3.on S3 mode remove the SDEX card then resume -> PASS
No card show on system and can see the msg "device replace during system sleep"
4.replace card on S3 mode (different brand) ->PASS
Can identify the second card and can see the msg "device replace during system sleep"
5.replace card on S3 mode (same brand and same capacity) ->FAIL
Can not see the msg "device replace during system sleep"
Against 5 we found a issue, most card not declare capability "PCI_EXT_CAP_ID_DSN",
even if there is the capability the config space value are 0, cause pci_get_dsn() return 0 normally.
However these cards can show the SN on CrystalDiskInfo.
below is the card pci config space log and lsblk disk info.

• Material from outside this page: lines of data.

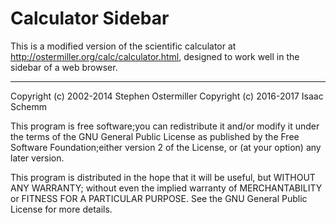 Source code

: Calculator Sidebar
==================

This is a modified version of the scientific calculator at http://ostermiller.org/calc/calculator.html, designed to work well in the sidebar of a web browser.

------------------

Copyright (c) 2002-2014 Stephen Ostermiller
Copyright (c) 2016-2017 Isaac Schemm

This program is free software;you can redistribute it and/or modify it under the terms of the GNU General Public License as published by the Free Software Foundation;either version 2 of the License, or (at your option) any later version.

This program is distributed in the hope that it will be useful, but WITHOUT ANY WARRANTY; without even the implied warranty of MERCHANTABILITY or FITNESS FOR A PARTICULAR PURPOSE. See the GNU General Public License for more details.
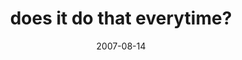 ---
layout: base.njk
title : 'does it do that everytime?' 
view_title : 'does it do that everytime?' 
year : '2007' 
date : '2007-08-14' 
img_file : '/drawing/doesitdothateverytime.png' 
html_file : 'doesitdothateverytime' 
next_html : 'apensivechimphavingadrinkandasmokeatabaralone.html' 
year_order : '95' 
permalink : "title/{{html_file}}.html"
--- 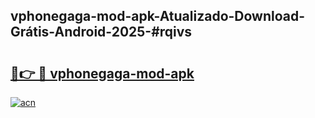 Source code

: ## vphonegaga-mod-apk-Atualizado-Download-Grátis-Android-2025-#rqivs

# <h2><a href="https://ainizakaria.my?title=vphonegaga-mod-apk&ref=20M">🔗👉 🔴 vphonegaga-mod-apk</a></h2>

[![acn](https://github.com/user-attachments/assets/0f9c940e-d8b0-45ae-aac7-cd30a18b3e1c)](https://ainizakaria.my?title=vphonegaga-mod-apk&ref=20M)


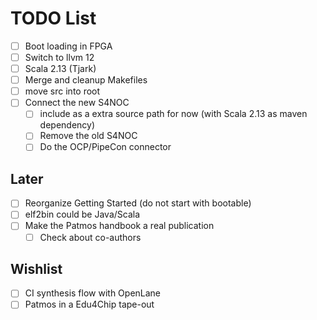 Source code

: # TODO List

 - [ ] Boot loading in FPGA
 - [ ] Switch to llvm 12
 - [ ] Scala 2.13 (Tjark)
 - [ ] Merge and cleanup Makefiles
 - [ ] move src into root
 - [ ] Connect the new S4NOC
    - [ ] include as a extra source path for now (with Scala 2.13 as maven dependency)
    - [ ] Remove the old S4NOC
    - [ ] Do the OCP/PipeCon connector

## Later

 - [ ] Reorganize Getting Started (do not start with bootable)
 - [ ] elf2bin could be Java/Scala
 - [ ] Make the Patmos handbook a real publication
    - [ ] Check about co-authors

## Wishlist

 - [ ] CI synthesis flow with OpenLane
 - [ ] Patmos in a Edu4Chip tape-out
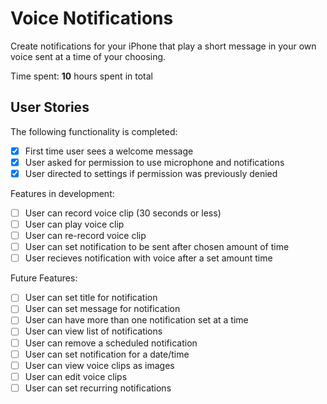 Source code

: # Voice Notifications
Create notifications for your iPhone that play a short message in your own voice sent at a time of your choosing. 

Time spent: **10** hours spent in total

## User Stories

The following functionality is completed:

- [x] First time user sees a welcome message
- [x] User asked for permission to use microphone and notifications
- [x] User directed to settings if permission was previously denied

Features in development:

- [ ] User can record voice clip (30 seconds or less)
- [ ] User can play voice clip
- [ ] User can re-record voice clip
- [ ] User can set notification to be sent after chosen amount of time
- [ ] User recieves notification with voice after a set amount time

Future Features:

- [ ] User can set title for notification
- [ ] User can set message for notification
- [ ] User can have more than one notification set at a time
- [ ] User can view list of notifications
- [ ] User can remove a scheduled notification
- [ ] User can set notification for a date/time
- [ ] User can view voice clips as images
- [ ] User can edit voice clips
- [ ] User can set recurring notifications
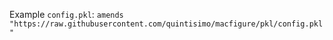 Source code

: Example `config.pkl`:
`amends "https://raw.githubusercontent.com/quintisimo/macfigure/pkl/config.pkl"`
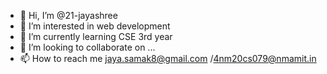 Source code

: - 👋 Hi, I’m @21-jayashree
- 👀 I’m interested in web development 
- 🌱 I’m currently learning CSE 3rd year
- 💞️ I’m looking to collaborate on ...
- 📫 How to reach me jaya.samak8@gmail.com
/4nm20cs079@nmamit.in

Sandisk Corp Device 5007 (prog-if 02 [NVM Express]) this card can see the "PCI_EXT_CAP_ID_DSN" capability
But value is 0
--------------------------------------------------------------------------------------------------------------------
cr@cr-desktop:~$ sudo lspci -s 02:00.0 -vvv
02:00.0 Non-Volatile memory controller: Sandisk Corp Device 5007 (prog-if 02 [NVM Express])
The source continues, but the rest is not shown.